**GIVEN DATA**
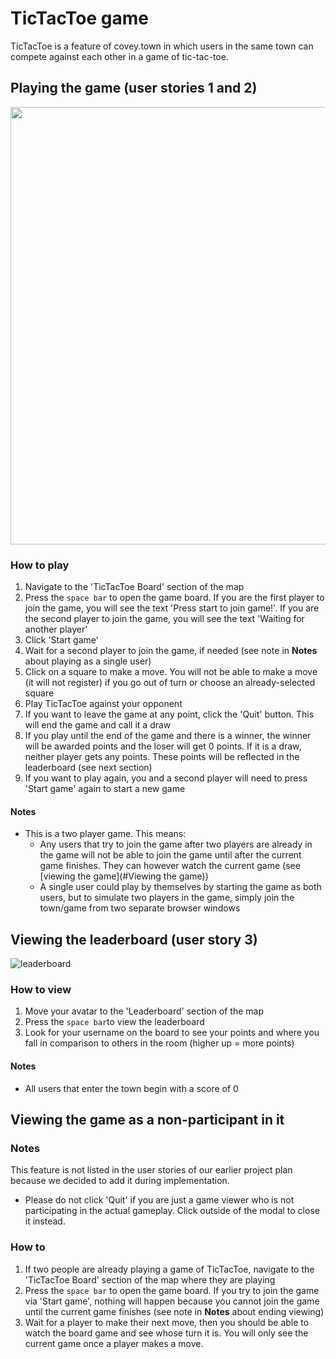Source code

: # TicTacToe game
TicTacToe is a feature of covey.town in which users in the same town can compete against each other in a game of tic-tac-toe. 

## Playing the game (user stories 1 and 2)
<p align=center><img src="https://user-images.githubusercontent.com/35878459/115083143-abd9cb80-9ea2-11eb-8f43-78c1d10eed22.gif" height="700"/></p>

### How to play
1. Navigate to the 'TicTacToe Board' section of the map
2. Press the `space bar` to open the game board. If you are the first player to join the game, you will see the text 'Press start to join game!'. If you are the second player to join the game, you will see the text 'Waiting for another player'
3. Click 'Start game'
4. Wait for a second player to join the game, if needed (see note in **Notes** about playing as a single user) 
5. Click on a square to make a move. You will not be able to make a move (it will not register) if you go out of turn or choose an already-selected square
6. Play TicTacToe against your opponent
7. If you want to leave the game at any point, click the 'Quit' button. This will end the game and call it a draw
8. If you play until the end of the game and there is a winner, the winner will be awarded points and the loser will get 0 points. If it is a draw, neither player gets any points. These points will be reflected in the leaderboard (see next section)
9. If you want to play again, you and a second player will need to press 'Start game' again to start a new game

#### Notes
- This is a two player game. This means:
  - Any users that try to join the game after two players are already in the game will not be able to join the game until after the current game finishes. They can however watch the current game (see [viewing the game](#Viewing the game))
  - A single user could play by themselves by starting the game as both users, but to simulate two players in the game, simply join the town/game from two separate browser windows 

## Viewing the leaderboard (user story 3)
![leaderboard](https://user-images.githubusercontent.com/35878459/115081670-65836d00-9ea0-11eb-922b-2a1420547fbe.gif)

### How to view
1. Move your avatar to the 'Leaderboard' section of the map
2. Press the `space bar`to view the leaderboard
3. Look for your username on the board to see your points and where you fall in comparison to others in the room (higher up = more points)

#### Notes
- All users that enter the town begin with a score of 0

## Viewing the game as a non-participant in it
### Notes
This feature is not listed in the user stories of our earlier project plan because we decided to add it during implementation. 
- Please do not click 'Quit' if you are just a game viewer who is not participating in the actual gameplay. Click outside of the modal to close it instead. 

### How to 
1. If two people are already playing a game of TicTacToe, navigate to the 'TicTacToe Board' section of the map where they are playing
2. Press the `space bar` to open the game board. If you try to join the game via 'Start game', nothing will happen because you cannot join the game until the current game finishes (see note in **Notes** about ending viewing)
3. Wait for a player to make their next move, then you should be able to watch the board game and see whose turn it is. You will only see the current game once a player makes a move.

**WORK TASK**
In the listing above, find the line with "1. Move your", then copy it and every later line exactly, through the last line, and nothing else.

**RESULT**
1. Move your avatar to the 'Leaderboard' section of the map
2. Press the `space bar`to view the leaderboard
3. Look for your username on the board to see your points and where you fall in comparison to others in the room (higher up = more points)

#### Notes
- All users that enter the town begin with a score of 0

## Viewing the game as a non-participant in it
### Notes
This feature is not listed in the user stories of our earlier project plan because we decided to add it during implementation. 
- Please do not click 'Quit' if you are just a game viewer who is not participating in the actual gameplay. Click outside of the modal to close it instead. 

### How to 
1. If two people are already playing a game of TicTacToe, navigate to the 'TicTacToe Board' section of the map where they are playing
2. Press the `space bar` to open the game board. If you try to join the game via 'Start game', nothing will happen because you cannot join the game until the current game finishes (see note in **Notes** about ending viewing)
3. Wait for a player to make their next move, then you should be able to watch the board game and see whose turn it is. You will only see the current game once a player makes a move.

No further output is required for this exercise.